### GIVEN DATA:
_ _ _ _

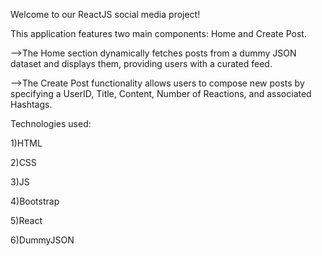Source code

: Welcome to our ReactJS social media project!

This application features two main components: Home and Create Post. 

-->The Home section dynamically fetches posts from a dummy JSON dataset and displays them, providing users with a curated feed.

-->The Create Post functionality allows users to compose new posts by specifying a UserID, Title, Content, Number of Reactions, and associated Hashtags.

Technologies used:

1)HTML

2)CSS

3)JS

4)Bootstrap

5)React

6)DummyJSON

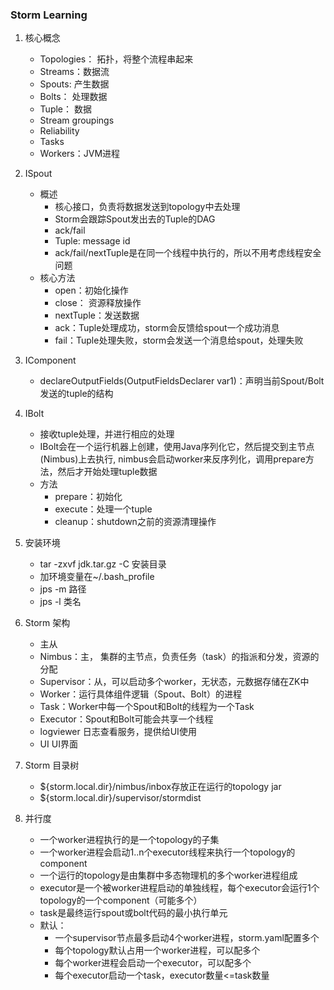 ### Storm Learning

1. 核心概念
    - Topologies： 拓扑，将整个流程串起来
    - Streams：数据流
    - Spouts: 产生数据
    - Bolts： 处理数据
    - Tuple： 数据
    - Stream groupings
    - Reliability
    - Tasks
    - Workers：JVM进程
    
2. ISpout
    - 概述  
        - 核心接口，负责将数据发送到topology中去处理
        - Storm会跟踪Spout发出去的Tuple的DAG
        - ack/fail
        - Tuple: message id
        - ack/fail/nextTuple是在同一个线程中执行的，所以不用考虑线程安全问题
    - 核心方法
        - open：初始化操作
        - close： 资源释放操作
        - nextTuple：发送数据
        - ack：Tuple处理成功，storm会反馈给spout一个成功消息
        - fail：Tuple处理失败，storm会发送一个消息给spout，处理失败
       
3. IComponent 
    - declareOutputFields(OutputFieldsDeclarer var1)：声明当前Spout/Bolt发送的tuple的结构 

4. IBolt
    - 接收tuple处理，并进行相应的处理
    - IBolt会在一个运行机器上创建，使用Java序列化它，然后提交到主节点(Nimbus)上去执行, nimbus会启动worker来反序列化，调用prepare方法，然后才开始处理tuple数据
    - 方法
        - prepare：初始化
        - execute：处理一个tuple
        - cleanup：shutdown之前的资源清理操作
        
5. 安装环境
    - tar -zxvf jdk.tar.gz -C 安装目录
    - 加环境变量在~/.bash_profile
    - jps -m 路径
    - jps -l 类名
    
6. Storm 架构
    - 主从
    - Nimbus：主， 集群的主节点，负责任务（task）的指派和分发，资源的分配
    - Supervisor：从，可以启动多个worker，无状态，元数据存储在ZK中
    - Worker：运行具体组件逻辑（Spout、Bolt）的进程
    - Task：Worker中每一个Spout和Bolt的线程为一个Task
    - Executor：Spout和Bolt可能会共享一个线程
    - logviewer 日志查看服务，提供给UI使用
    - UI UI界面
    
7. Storm 目录树
    - ${storm.local.dir}/nimbus/inbox存放正在运行的topology jar
    - ${storm.local.dir}/supervisor/stormdist 
    
8. 并行度
    - 一个worker进程执行的是一个topology的子集
    - 一个worker进程会启动1..n个executor线程来执行一个topology的component
    - 一个运行的topology是由集群中多态物理机的多个worker进程组成
    - executor是一个被worker进程启动的单独线程，每个executor会运行1个topology的一个component（可能多个）
    - task是最终运行spout或bolt代码的最小执行单元
    - 默认：
        - 一个supervisor节点最多启动4个worker进程，storm.yaml配置多个
        - 每个topology默认占用一个worker进程，可以配多个
        - 每个worker进程会启动一个executor，可以配多个
        - 每个executor启动一个task，executor数量<=task数量
    
    
    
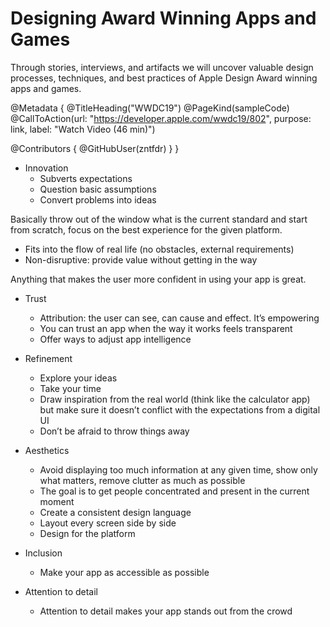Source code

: # Designing Award Winning Apps and Games

Through stories, interviews, and artifacts we will uncover valuable design processes, techniques, and best practices of Apple Design Award winning apps and games.

@Metadata {
   @TitleHeading("WWDC19")
   @PageKind(sampleCode)
   @CallToAction(url: "https://developer.apple.com/wwdc19/802", purpose: link, label: "Watch Video (46 min)")

   @Contributors {
      @GitHubUser(zntfdr)
   }
}



- Innovation
  - Subverts expectations
  - Question basic assumptions
  - Convert problems into ideas

Basically throw out of the window what is the current standard and start from scratch, focus on the best experience for the given platform.

- Fits into the flow of real life (no obstacles, external requirements)
- Non-disruptive: provide value without getting in the way

Anything that makes the user more confident in using your app is great.

- Trust
  - Attribution: the user can see, can cause and effect. It’s empowering
  - You can trust an app when the way it works feels transparent
  - Offer ways to adjust app intelligence

- Refinement
  - Explore your ideas
  - Take your time
  - Draw inspiration from the real world (think like the calculator app) but make sure it doesn’t conflict with the expectations from a digital UI
  - Don’t be afraid to throw things away

- Aesthetics
  - Avoid displaying too much information at any given time, show only what matters, remove clutter as much as possible
  - The goal is to get people concentrated and present in the current moment
  - Create a consistent design language 
  - Layout every screen side by side 
  - Design for the platform

- Inclusion
  - Make your app as accessible as possible

- Attention to detail
  - Attention to detail makes your app stands out from the crowd
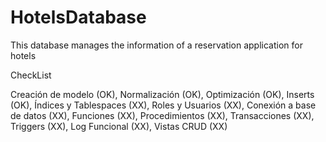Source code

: # HotelsDatabase
This database manages the information of a reservation application for hotels


CheckList

  Creación de modelo        (OK),
  Normalización             (OK),
  Optimización              (OK),
  Inserts                   (OK),
  Índices y Tablespaces     (XX),
  Roles y Usuarios          (XX),
  Conexión a base de datos  (XX),
  Funciones                 (XX),
  Procedimientos            (XX),
  Transacciones             (XX),
  Triggers                  (XX),
  Log Funcional             (XX),
  Vistas CRUD               (XX)
  
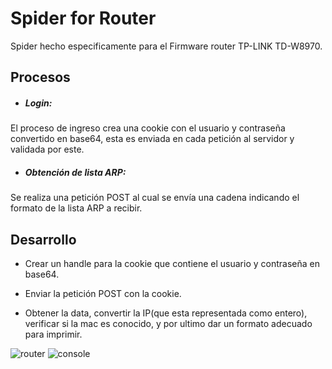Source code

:# Spider for Router

Spider hecho especificamente para el Firmware router TP-LINK TD-W8970.

## Procesos

- ##### Login:

 El proceso de ingreso crea una cookie con el usuario y contraseña convertido en base64, esta es enviada en
 cada petición al servidor y validada por este.

- ##### Obtención de lista ARP:

 Se realiza una petición POST al cual se envía una cadena indicando el formato de la lista ARP a recibir.

## Desarrollo

- Crear un handle para la cookie que contiene el usuario y contraseña en base64. 

- Enviar la petición POST con la cookie. 

- Obtener la data, convertir la IP(que esta representada como entero), verificar si la mac es conocido, y por ultimo dar
 un formato adecuado para imprimir.

![router](https://user-images.githubusercontent.com/25994826/37258509-25688b68-2547-11e8-87d3-a79b2a5d1e3d.jpeg)
![console](https://user-images.githubusercontent.com/25994826/37258508-222ce520-2547-11e8-90c3-9f4eae2e6176.jpeg)
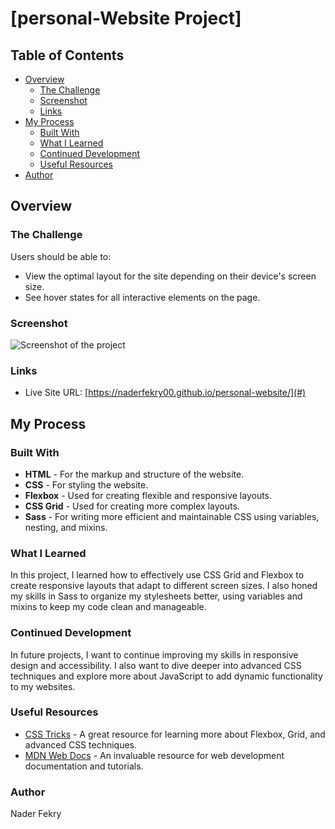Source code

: #  [personal-Website Project]


## Table of Contents

- [Overview](#overview)
  - [The Challenge](#the-challenge)
  - [Screenshot](#screenshot)
  - [Links](#links)
- [My Process](#my-process)
  - [Built With](#built-with)
  - [What I Learned](#what-i-learned)
  - [Continued Development](#continued-development)
  - [Useful Resources](#useful-resources)
- [Author](#author)

## Overview

### The Challenge

Users should be able to:

- View the optimal layout for the site depending on their device's screen size.
- See hover states for all interactive elements on the page.

### Screenshot

![Screenshot of the project](./screenshot.jpg)

### Links
- Live Site URL: [https://naderfekry00.github.io/personal-website/](#)

## My Process

### Built With

- **HTML** - For the markup and structure of the website.
- **CSS** - For styling the website.
- **Flexbox** - Used for creating flexible and responsive layouts.
- **CSS Grid** - Used for creating more complex layouts.
- **Sass** - For writing more efficient and maintainable CSS using variables, nesting, and mixins.

### What I Learned

In this project, I learned how to effectively use CSS Grid and Flexbox to create responsive layouts that adapt to different screen sizes. I also honed my skills in Sass to organize my stylesheets better, using variables and mixins to keep my code clean and manageable.
### Continued Development

In future projects, I want to continue improving my skills in responsive design and accessibility. I also want to dive deeper into advanced CSS techniques and explore more about JavaScript to add dynamic functionality to my websites.

### Useful Resources

- [CSS Tricks](https://css-tricks.com/) - A great resource for learning more about Flexbox, Grid, and advanced CSS techniques.
- [MDN Web Docs](https://developer.mozilla.org/en-US/) - An invaluable resource for web development documentation and tutorials.
### Author
Nader Fekry
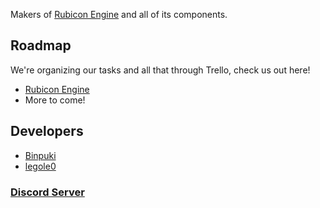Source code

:Makers of [Rubicon Engine](https://github.com/RubiconTeam/Rubicon) and all of its components.

## Roadmap
We're organizing our tasks and all that through Trello, check us out here!
- [Rubicon Engine](https://trello.com/b/s1utaWER/⨂-rubicon-engine)
- More to come!

## Developers
- [Binpuki](https://twitter.com/binpuki_)
- [legole0](https://twitter.com/legole0)

### [Discord Server](https://discord.gg/HMDFMM3ffu)
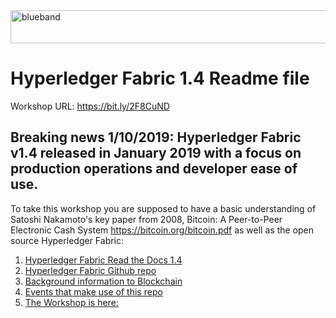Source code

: <img src="https://farm5.staticflickr.com/4503/37148677233_71edc5a37b_o.png" width="1041" height="53" alt="blueband">

# Hyperledger Fabric 1.4 Readme file

Workshop URL: https://bit.ly/2F8CuND

## Breaking news 1/10/2019: Hyperledger Fabric v1.4 released in January 2019 with a focus on production operations and developer ease of use. 

To take this workshop you are supposed to have a basic understanding of Satoshi Nakamoto's key paper from 2008, Bitcoin: A Peer-to-Peer Electronic Cash System https://bitcoin.org/bitcoin.pdf as well as the open source Hyperledger
Fabric: 

1. [Hyperledger Fabric Read the Docs 1.4](https://hyperledger-fabric.readthedocs.io/en/release-1.4/)
1. [Hyperledger Fabric Github repo](https://github.com/hyperledger/fabric)
1. [Background information to Blockchain](background.md)
1. [Events that make use of this repo](https://github.com/LennartFr/alf20191ibmbc/blob/master/events.md) 
1. [The Workshop is here:](/workshop.md)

_ _ _ _

### WHAT TO PRODUCE:
The number alone is the answer: work out how many lines in the data contain "petición".

### TASK RESPONSE:
3